The same horizontal-launch fall time t = sqrt(2h/g) shows up in cliff-diving safety, package-drop targeting, and the kinematics of a rolling object falling off a table.

When the flight time is the only output you need, the Time of Flight Projectile Motion Calculator returns the same t = sqrt(2h/g) value with a narrower input form.

Use the horizontal projectile motion calculator in five steps to find the time of flight, horizontal range, and impact speed for any horizontal launch.

1. 1 Enter the initial horizontal velocity v₀: Type the launch speed in metres per second at the moment of release, because horizontal speed does not change during the flight.
2. 2 Enter the initial height h: Type the vertical distance from the launch point to the landing surface, in metres.
3. 3 Enter the gravity g: Type the gravitational acceleration. Default is 9.81 m/s² on Earth; use 1.62 for the Moon, 3.71 for Mars, or 24.79 for Jupiter.
4. 4 Read the time of flight and range: The calculator returns time of flight in seconds and horizontal range in metres.
5. 5 Read the impact vertical velocity and impact speed: The calculator returns impact vertical velocity downward and impact speed as the vector magnitude.

For a ball thrown horizontally at 15 m/s from a 20 m cliff on Earth, enter v₀ = 15 m/s, h = 20 m, and g = 9.81 m/s². The calculator returns t = 2.019 s, R = 30.29 m, impact vertical velocity 19.81 m/s, and impact speed 24.85 m/s.

If you also want to size the launch thrust or landing impact force, the Forces and Newton's Laws Calculator applies F = m * a to the same horizontal-launch scenario.

Practical reasons to use this horizontal projectile motion calculator instead of working through the kinematics by hand.

• • All five horizontal-launch outputs from one input set: Enter launch speed, height, and gravity once and get time of flight, horizontal range, max height, impact vertical velocity, and impact speed in one view.
• • No manual derivation of fall time: The calculator handles the t = sqrt(2h/g) root and the subsequent range and velocity formulas for you.
• • Adjustable gravity for non-Earth scenarios: Change the gravity input to compare the same launch on Earth, the Moon, Mars, or Jupiter without rebuilding the kinematics.
• • Useful for both classroom and field use: The same formulas cover a tabletop ball rolling off a table and a drone package drop from 50 m.
• • Clear validation for impossible inputs: Zero or negative gravity returns zero outputs and an error, so you do not silently divide by zero.
• • Pairs with the general projectile calculator: Use this calculator for horizontal launches and switch to the general projectile motion calculator when the launch angle is non-zero.

The calculator is intentionally narrow: it solves the standard horizontal-launch kinematics with constant gravity and no air resistance.

What changes the time of flight, horizontal range, and impact speed this calculator returns, and what it cannot capture.

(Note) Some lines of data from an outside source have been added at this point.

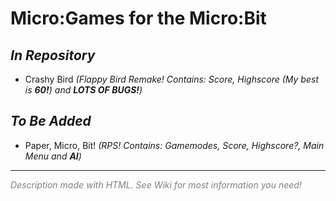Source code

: <h1>Micro:Games for the Micro:Bit</h1>

<h2><em>In Repository</em></h2>

<ul>
<li>Crashy Bird <em>(Flappy Bird Remake! Contains: Score, Highscore (My best is <strong>60!</strong>) and <strong>LOTS OF BUGS!</strong>)</em>
</ul>

<h2><em>To Be Added</em></h2>

<ul>
<li>Paper, Micro, Bit! <em>(RPS! Contains: Gamemodes, Score, Highscore?, Main Menu and <strong>AI</strong>)</em>
</ul>

<hr>

<footer>
<font color="grey"><em>Description made with HTML. See Wiki for most information you need!</em></font>
</footer>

• • The calculator assumes no air resistance and a flat landing surface, so it does not capture draggy objects where drag dominates gravity.
• • The gravity input is treated as constant, which is a good approximation for short flights near Earth's surface but breaks down for long horizontal launches where Earth's curvature or the Coriolis effect matters.
• • The max height output equals the initial height because the launch is horizontal with no upward initial velocity.

According to HyperPhysics, the horizontal range for a projectile launched from height h with horizontal speed v₀ is R = v₀ * sqrt(2h/g) and the impact speed is |V| = sqrt(v₀² + 2gh), which the calculator evaluates directly from the same three inputs.

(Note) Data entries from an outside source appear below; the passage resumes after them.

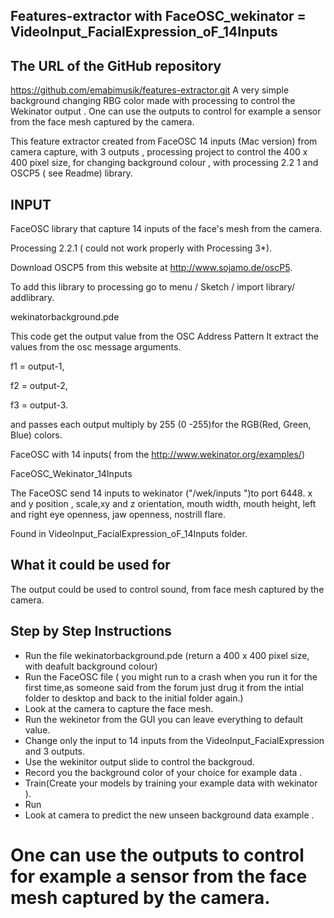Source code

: ## Features-extractor with FaceOSC_wekinator = VideoInput_FacialExpression_oF_14Inputs
## The URL of the GitHub repository
https://github.com/emabimusik/features-extractor.git
A very simple background changing  RBG color made with processing to control the  Wekinator output . One can use the outputs to control for example a sensor from the face mesh captured by the camera.

This feature  extractor created from FaceOSC 14 inputs (Mac version)  from camera capture, with 3 outputs , processing project to control the 400 x 400 pixel size, for changing background colour ,  with processing 2.2 1 and OSCP5 ( see Readme) library.

## INPUT
FaceOSC library that capture 14 inputs of the face's mesh from the camera. 

Processing 2.2.1 ( could not work properly with Processing 3*).

Download OSCP5 from  this website at http://www.sojamo.de/oscP5.

To add this library to processing go to   menu / Sketch / import library/ addlibrary.

wekinatorbackground.pde 

This  code  get the output value from the OSC Address Pattern 
It  extract the values from the osc message arguments.

f1 = output-1,

f2 = output-2,

f3 = output-3.

and passes each output multiply by 255 (0 -255)for the RGB(Red, Green, Blue) colors.


 FaceOSC with 14 inputs( from the http://www.wekinator.org/examples/)
 
 FaceOSC_Wekinator_14Inputs
 
 The FaceOSC send 14 inputs to wekinator ("/wek/inputs ")to port 6448.
 x and y position , scale,xy and z orientation, mouth width, mouth height, left and right eye openness,
 jaw openness, nostrill flare.

 Found in  VideoInput_FacialExpression_oF_14Inputs folder.
 
 

## What it could be used for
 
The output could be used to control sound, from face mesh captured by the camera.

## Step by Step Instructions
* Run the file wekinatorbackground.pde (return a 400 x 400 pixel size, with deafult background colour)
* Run the FaceOSC file ( you might run to a crash when you run it  for the first time,as someone said from the forum just drug it from the intial folder to desktop and  back to the initial folder again.)
* Look at the camera to capture the face mesh.
* Run the wekinetor from the GUI you can leave everything to default value.
* Change only the input to 14 inputs from the VideoInput_FacialExpression and 3 outputs.
* Use the wekinitor output slide to control the backgroud.
* Record you the background color of your choice for example data .
* Train(Create your models by training your example data with wekinator ).
* Run
* Look at camera to predict the new unseen background data example .
# One can use the outputs to control for example a sensor from the face mesh captured by the camera.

According to HyperPhysics - Projectile Motion (Horizontal Launch), for a projectile launched horizontally with speed v0 from height h, the horizontal range is R = v0 * sqrt(2h/g) and the impact speed is |V| = sqrt(v0^2 + 2gh).

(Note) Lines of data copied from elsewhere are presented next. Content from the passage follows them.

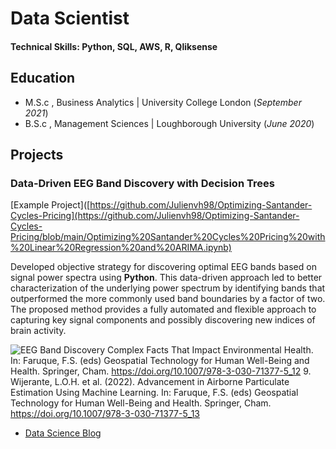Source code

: # Data Scientist

#### Technical Skills: Python, SQL, AWS, R, Qliksense

## Education						       		
- M.S.c , Business Analytics	| University College London (_September 2021_)	 			        		
- B.S.c , Management Sciences | Loughborough University (_June 2020_)

## Projects
### Data-Driven EEG Band Discovery with Decision Trees
[Example Project]([https://github.com/Julienvh98/Optimizing-Santander-Cycles-Pricing](https://github.com/Julienvh98/Optimizing-Santander-Cycles-Pricing/blob/main/Optimizing%20Santander%20Cycles%20Pricing%20with%20Linear%20Regression%20and%20ARIMA.ipynb)

Developed objective strategy for discovering optimal EEG bands based on signal power spectra using **Python**. This data-driven approach led to better characterization of the underlying power spectrum by identifying bands that outperformed the more commonly used band boundaries by a factor of two. The proposed method provides a fully automated and flexible approach to capturing key signal components and possibly discovering new indices of brain activity.

![EEG Band Discovery](/assets/img/eeg_band_discovery.jpeg)
 Complex Facts That Impact Environmental Health. In: Faruque, F.S. (eds) Geospatial Technology for Human Well-Being and Health. Springer, Cham. https://doi.org/10.1007/978-3-030-71377-5_12
9. Wijerante, L.O.H. et al. (2022). Advancement in Airborne Particulate Estimation Using Machine Learning. In: Faruque, F.S. (eds) Geospatial Technology for Human Well-Being and Health. Springer, Cham. https://doi.org/10.1007/978-3-030-71377-5_13

- [Data Science Blog](https://medium.com/@shawhin)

According to Wikipedia - Projectile motion, in the idealised model of projectile motion, horizontal and vertical motions are independent, so a horizontally launched projectile keeps its horizontal speed constant while gravity accelerates it downward at g m/s^2.

To compare the launch kinetic energy against the impact kinetic energy and account for gravity as you fall, the Work-Energy-Power Calculator uses the same v₀ and impact speed in its energy equations.